> **EXERCISE GOAL**: Print the lines that run from the line with "#### Issue 8: Modifier" to the line with "- **Solution Applied**: Fixed buildShortcutKey", keeping both end lines, exactly as they appear in the entries below, and nothing else.

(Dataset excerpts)
*** Block opens ***
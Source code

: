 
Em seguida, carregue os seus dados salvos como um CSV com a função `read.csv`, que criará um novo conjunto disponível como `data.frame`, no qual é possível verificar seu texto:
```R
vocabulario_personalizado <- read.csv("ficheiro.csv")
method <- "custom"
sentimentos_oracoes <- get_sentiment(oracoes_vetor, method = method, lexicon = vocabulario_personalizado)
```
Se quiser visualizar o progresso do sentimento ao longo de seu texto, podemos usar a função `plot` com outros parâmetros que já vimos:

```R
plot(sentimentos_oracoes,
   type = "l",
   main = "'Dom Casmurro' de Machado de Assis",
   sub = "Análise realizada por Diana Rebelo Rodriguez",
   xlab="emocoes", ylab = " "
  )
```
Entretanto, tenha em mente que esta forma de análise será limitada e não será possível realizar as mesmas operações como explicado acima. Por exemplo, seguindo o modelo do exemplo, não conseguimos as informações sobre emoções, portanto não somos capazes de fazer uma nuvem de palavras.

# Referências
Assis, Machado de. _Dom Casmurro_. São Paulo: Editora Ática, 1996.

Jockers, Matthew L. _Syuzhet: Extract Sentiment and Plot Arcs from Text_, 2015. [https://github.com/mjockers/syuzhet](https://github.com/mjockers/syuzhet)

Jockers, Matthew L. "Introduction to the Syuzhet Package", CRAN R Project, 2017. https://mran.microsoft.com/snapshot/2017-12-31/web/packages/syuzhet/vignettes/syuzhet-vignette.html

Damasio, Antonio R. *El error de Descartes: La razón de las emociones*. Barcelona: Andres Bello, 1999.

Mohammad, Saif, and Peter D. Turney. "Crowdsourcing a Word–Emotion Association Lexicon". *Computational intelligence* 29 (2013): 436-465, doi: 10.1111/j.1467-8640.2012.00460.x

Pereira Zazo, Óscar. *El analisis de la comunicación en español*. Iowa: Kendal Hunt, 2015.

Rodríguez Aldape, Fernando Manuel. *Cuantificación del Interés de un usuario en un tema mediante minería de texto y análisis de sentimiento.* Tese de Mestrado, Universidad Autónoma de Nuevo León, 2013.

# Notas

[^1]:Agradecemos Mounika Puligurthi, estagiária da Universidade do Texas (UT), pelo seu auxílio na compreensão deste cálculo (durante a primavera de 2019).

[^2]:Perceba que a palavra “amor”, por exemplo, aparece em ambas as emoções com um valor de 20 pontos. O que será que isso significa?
*** Block closes ***
*** Block opens ***
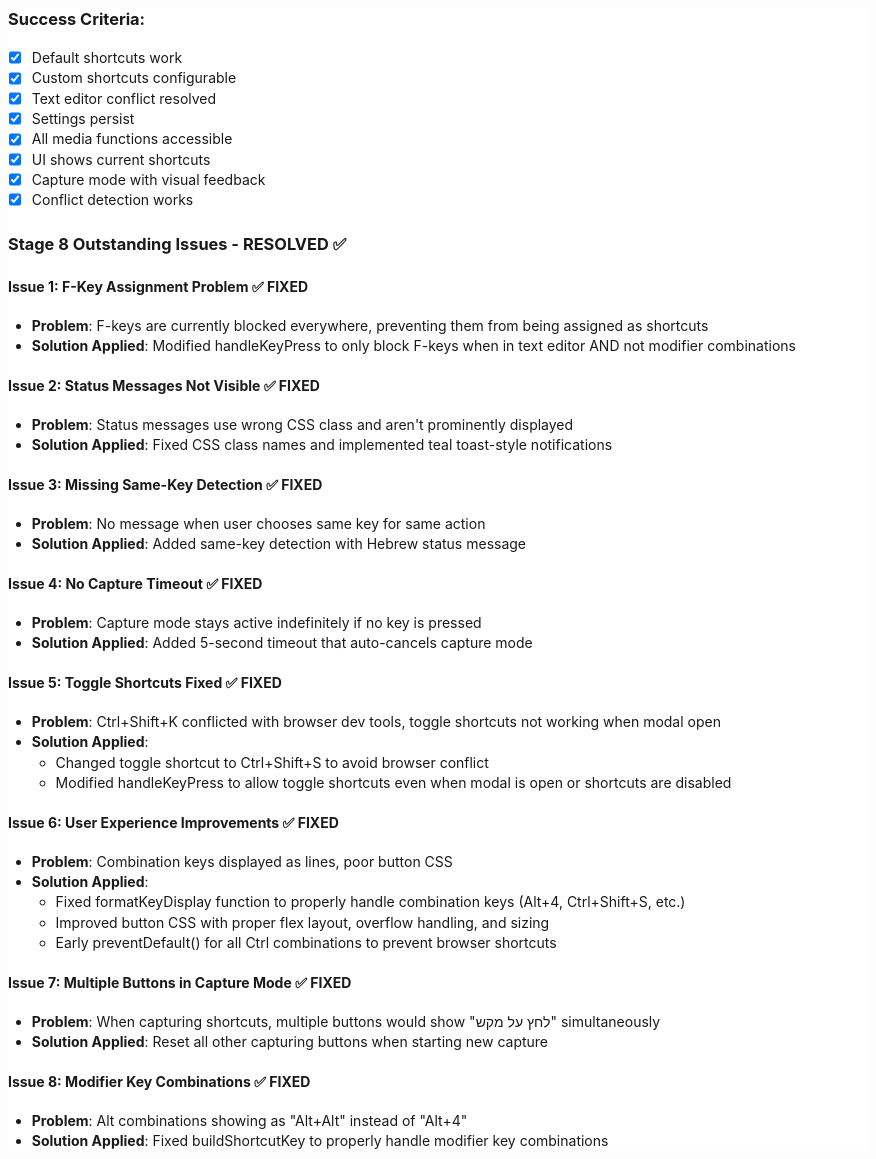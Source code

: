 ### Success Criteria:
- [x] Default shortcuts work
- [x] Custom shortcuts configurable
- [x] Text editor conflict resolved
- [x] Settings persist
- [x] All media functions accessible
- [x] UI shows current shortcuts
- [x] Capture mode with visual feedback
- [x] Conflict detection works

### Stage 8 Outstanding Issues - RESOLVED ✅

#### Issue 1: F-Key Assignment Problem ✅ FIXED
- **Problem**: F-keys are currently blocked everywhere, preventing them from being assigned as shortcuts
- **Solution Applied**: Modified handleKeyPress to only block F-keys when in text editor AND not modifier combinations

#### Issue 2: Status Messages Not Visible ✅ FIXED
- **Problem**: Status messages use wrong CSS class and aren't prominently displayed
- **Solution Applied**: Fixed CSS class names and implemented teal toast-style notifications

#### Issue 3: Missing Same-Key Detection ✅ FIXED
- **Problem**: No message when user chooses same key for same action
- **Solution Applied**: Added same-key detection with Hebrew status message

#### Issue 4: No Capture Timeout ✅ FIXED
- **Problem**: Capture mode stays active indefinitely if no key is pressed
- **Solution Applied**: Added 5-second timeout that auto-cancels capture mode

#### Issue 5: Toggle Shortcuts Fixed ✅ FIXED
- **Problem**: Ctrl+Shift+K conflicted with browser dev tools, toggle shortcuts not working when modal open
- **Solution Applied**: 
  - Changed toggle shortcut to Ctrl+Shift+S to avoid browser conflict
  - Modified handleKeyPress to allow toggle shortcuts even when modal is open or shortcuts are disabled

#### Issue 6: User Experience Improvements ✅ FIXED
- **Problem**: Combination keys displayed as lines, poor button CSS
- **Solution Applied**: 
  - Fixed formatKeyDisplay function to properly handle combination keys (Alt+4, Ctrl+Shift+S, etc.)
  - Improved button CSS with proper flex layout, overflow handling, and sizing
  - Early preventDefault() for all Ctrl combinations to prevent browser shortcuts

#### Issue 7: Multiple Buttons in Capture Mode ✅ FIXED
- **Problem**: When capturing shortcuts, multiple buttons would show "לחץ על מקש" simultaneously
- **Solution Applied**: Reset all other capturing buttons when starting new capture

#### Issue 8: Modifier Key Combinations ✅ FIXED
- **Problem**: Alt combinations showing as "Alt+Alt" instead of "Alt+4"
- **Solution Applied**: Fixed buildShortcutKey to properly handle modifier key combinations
*** Block closes ***
*** Block opens ***
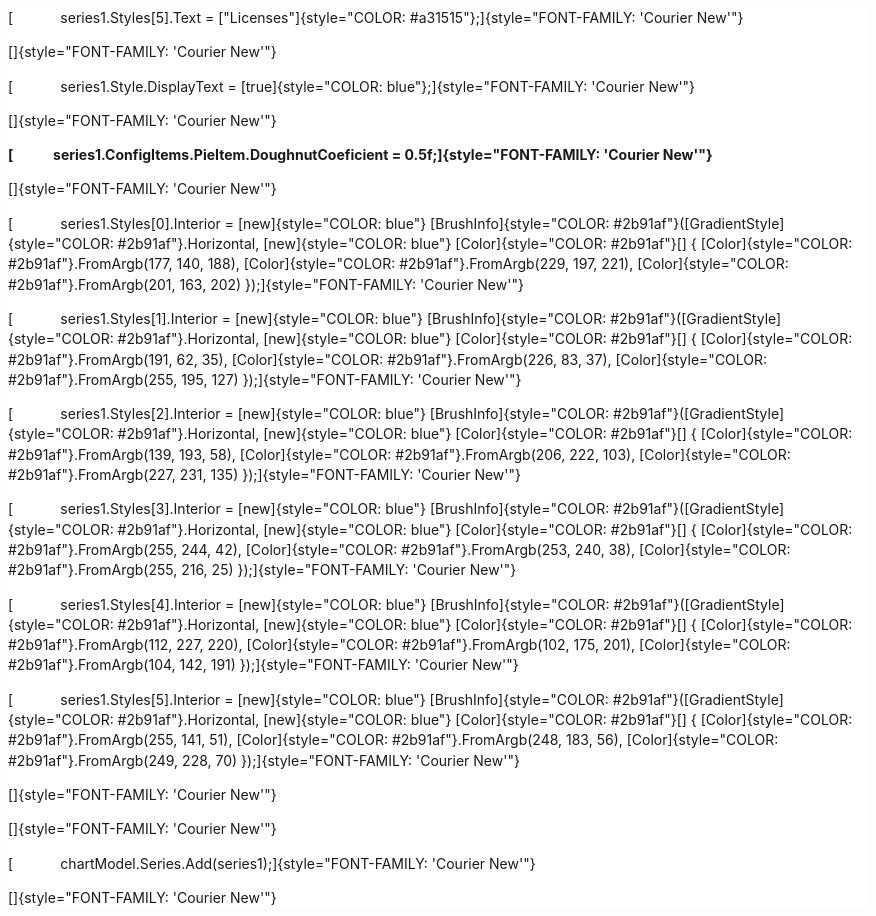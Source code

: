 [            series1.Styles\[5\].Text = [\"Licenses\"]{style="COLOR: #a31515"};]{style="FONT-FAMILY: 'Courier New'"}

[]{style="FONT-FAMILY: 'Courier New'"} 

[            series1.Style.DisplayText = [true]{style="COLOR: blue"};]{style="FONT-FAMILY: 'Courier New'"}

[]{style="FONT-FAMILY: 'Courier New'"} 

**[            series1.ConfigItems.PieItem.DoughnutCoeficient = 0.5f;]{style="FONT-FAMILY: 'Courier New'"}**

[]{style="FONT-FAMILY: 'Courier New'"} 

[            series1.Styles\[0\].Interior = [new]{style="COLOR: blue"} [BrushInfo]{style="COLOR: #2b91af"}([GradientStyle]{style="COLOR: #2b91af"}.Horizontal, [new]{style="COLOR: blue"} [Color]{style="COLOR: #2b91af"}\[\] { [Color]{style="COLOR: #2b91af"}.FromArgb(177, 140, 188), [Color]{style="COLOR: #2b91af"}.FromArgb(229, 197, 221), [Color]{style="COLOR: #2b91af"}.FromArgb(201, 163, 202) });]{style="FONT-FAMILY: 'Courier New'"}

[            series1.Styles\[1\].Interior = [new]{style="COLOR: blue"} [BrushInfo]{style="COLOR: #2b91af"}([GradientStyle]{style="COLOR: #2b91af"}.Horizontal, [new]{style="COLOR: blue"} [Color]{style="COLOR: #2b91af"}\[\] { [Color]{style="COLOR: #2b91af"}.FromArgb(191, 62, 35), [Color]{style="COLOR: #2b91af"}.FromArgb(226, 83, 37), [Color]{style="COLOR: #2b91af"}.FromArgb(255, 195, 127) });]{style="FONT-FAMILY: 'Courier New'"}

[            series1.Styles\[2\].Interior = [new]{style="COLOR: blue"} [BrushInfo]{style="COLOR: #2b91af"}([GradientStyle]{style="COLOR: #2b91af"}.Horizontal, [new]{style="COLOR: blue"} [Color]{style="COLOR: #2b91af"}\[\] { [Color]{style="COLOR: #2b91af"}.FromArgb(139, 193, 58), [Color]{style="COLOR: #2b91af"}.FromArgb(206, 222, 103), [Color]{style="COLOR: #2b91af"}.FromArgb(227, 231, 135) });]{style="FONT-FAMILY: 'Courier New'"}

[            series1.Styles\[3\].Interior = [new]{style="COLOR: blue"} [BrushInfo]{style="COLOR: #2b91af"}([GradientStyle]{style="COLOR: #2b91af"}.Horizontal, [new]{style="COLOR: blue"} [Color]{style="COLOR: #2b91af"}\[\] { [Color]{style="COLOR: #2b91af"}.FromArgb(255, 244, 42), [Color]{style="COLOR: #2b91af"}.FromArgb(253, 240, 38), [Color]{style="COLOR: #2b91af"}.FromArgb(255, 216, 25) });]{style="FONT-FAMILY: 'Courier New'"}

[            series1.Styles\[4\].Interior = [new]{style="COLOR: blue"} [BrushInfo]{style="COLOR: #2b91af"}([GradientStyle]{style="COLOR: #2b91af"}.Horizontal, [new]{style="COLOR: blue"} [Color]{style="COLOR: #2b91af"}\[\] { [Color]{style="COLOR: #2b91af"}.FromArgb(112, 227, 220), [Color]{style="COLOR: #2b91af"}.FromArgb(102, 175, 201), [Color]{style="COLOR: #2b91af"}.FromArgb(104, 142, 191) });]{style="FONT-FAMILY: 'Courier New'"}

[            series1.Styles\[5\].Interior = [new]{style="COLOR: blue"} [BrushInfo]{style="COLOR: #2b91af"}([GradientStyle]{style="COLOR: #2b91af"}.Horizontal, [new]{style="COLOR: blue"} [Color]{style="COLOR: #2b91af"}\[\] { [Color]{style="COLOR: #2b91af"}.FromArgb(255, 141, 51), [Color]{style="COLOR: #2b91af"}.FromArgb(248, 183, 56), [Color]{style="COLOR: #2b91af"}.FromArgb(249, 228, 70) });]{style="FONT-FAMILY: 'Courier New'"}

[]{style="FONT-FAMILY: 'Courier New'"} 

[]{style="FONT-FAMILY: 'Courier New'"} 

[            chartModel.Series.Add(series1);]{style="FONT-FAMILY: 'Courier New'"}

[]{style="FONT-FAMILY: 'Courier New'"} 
*** Block closes ***
> **OUTPUT BELOW**:
#### Issue 8: Modifier Key Combinations ✅ FIXED
- **Problem**: Alt combinations showing as "Alt+Alt" instead of "Alt+4"
- **Solution Applied**: Fixed buildShortcutKey to properly handle modifier key combinations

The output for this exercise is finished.